- Required work -
Reproduce exactly the lines from the top of the records below through the line holding "# What is the purpose of this Document?".

- Input data -
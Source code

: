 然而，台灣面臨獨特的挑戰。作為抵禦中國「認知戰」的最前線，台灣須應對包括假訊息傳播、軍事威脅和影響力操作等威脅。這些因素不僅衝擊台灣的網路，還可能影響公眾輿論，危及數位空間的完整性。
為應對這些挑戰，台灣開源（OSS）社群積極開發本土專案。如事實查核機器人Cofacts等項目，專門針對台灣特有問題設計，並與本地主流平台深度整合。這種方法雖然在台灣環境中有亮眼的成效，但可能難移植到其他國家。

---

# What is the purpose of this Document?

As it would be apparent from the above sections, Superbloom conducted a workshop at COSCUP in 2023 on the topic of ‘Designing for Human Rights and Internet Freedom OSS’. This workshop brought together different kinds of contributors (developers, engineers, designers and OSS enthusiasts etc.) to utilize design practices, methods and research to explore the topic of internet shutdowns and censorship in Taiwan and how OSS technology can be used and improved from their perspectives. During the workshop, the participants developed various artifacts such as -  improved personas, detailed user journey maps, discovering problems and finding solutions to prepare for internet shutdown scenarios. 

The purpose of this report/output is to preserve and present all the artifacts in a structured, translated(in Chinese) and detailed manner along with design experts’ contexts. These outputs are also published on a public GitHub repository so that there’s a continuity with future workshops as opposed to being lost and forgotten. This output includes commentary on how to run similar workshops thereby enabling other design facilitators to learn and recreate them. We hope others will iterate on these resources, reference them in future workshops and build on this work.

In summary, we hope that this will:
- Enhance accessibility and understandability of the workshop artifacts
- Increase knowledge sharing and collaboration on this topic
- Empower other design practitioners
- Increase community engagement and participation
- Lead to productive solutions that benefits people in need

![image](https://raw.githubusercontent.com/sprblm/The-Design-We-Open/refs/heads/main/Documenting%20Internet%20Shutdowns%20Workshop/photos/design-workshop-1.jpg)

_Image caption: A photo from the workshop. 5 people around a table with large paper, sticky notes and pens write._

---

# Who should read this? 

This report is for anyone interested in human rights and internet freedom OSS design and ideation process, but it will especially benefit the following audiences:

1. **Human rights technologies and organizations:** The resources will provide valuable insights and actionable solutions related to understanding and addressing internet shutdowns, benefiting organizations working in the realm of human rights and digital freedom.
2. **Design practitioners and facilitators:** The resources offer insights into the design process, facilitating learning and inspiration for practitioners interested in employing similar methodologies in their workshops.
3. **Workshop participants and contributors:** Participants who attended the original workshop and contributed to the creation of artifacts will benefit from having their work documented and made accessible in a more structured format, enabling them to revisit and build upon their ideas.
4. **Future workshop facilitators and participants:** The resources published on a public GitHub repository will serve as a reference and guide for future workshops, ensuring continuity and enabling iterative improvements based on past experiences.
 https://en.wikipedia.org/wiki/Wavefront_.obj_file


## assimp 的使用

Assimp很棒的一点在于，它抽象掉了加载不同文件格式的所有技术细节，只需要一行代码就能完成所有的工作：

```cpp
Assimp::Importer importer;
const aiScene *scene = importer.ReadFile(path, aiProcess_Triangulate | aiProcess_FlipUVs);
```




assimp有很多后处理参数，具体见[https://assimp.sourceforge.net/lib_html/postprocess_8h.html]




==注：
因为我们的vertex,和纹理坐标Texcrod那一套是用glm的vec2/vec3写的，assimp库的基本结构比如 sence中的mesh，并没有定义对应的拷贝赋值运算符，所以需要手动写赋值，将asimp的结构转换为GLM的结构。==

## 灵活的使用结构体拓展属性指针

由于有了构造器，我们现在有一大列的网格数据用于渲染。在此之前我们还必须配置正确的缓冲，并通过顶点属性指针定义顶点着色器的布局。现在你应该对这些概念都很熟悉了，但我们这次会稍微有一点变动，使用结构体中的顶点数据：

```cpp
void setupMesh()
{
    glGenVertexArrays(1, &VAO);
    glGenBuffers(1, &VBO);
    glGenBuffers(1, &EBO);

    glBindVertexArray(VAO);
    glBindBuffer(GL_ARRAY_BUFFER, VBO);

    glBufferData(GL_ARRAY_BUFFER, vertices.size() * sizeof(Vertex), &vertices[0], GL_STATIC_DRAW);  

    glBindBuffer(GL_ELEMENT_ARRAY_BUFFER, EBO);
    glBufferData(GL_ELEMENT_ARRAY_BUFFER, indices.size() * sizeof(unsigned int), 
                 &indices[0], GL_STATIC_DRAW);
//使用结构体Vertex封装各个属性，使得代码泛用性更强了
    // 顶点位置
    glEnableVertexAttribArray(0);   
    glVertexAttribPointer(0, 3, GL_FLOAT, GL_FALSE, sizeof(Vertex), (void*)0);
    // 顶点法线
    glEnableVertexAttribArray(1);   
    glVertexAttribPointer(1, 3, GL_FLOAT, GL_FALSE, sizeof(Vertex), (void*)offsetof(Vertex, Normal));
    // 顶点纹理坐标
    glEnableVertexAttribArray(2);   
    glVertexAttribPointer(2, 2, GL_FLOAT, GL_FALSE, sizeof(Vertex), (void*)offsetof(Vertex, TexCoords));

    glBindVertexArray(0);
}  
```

- Task result -
Source code

: 然而，台灣面臨獨特的挑戰。作為抵禦中國「認知戰」的最前線，台灣須應對包括假訊息傳播、軍事威脅和影響力操作等威脅。這些因素不僅衝擊台灣的網路，還可能影響公眾輿論，危及數位空間的完整性。
為應對這些挑戰，台灣開源（OSS）社群積極開發本土專案。如事實查核機器人Cofacts等項目，專門針對台灣特有問題設計，並與本地主流平台深度整合。這種方法雖然在台灣環境中有亮眼的成效，但可能難移植到其他國家。

---

# What is the purpose of this Document?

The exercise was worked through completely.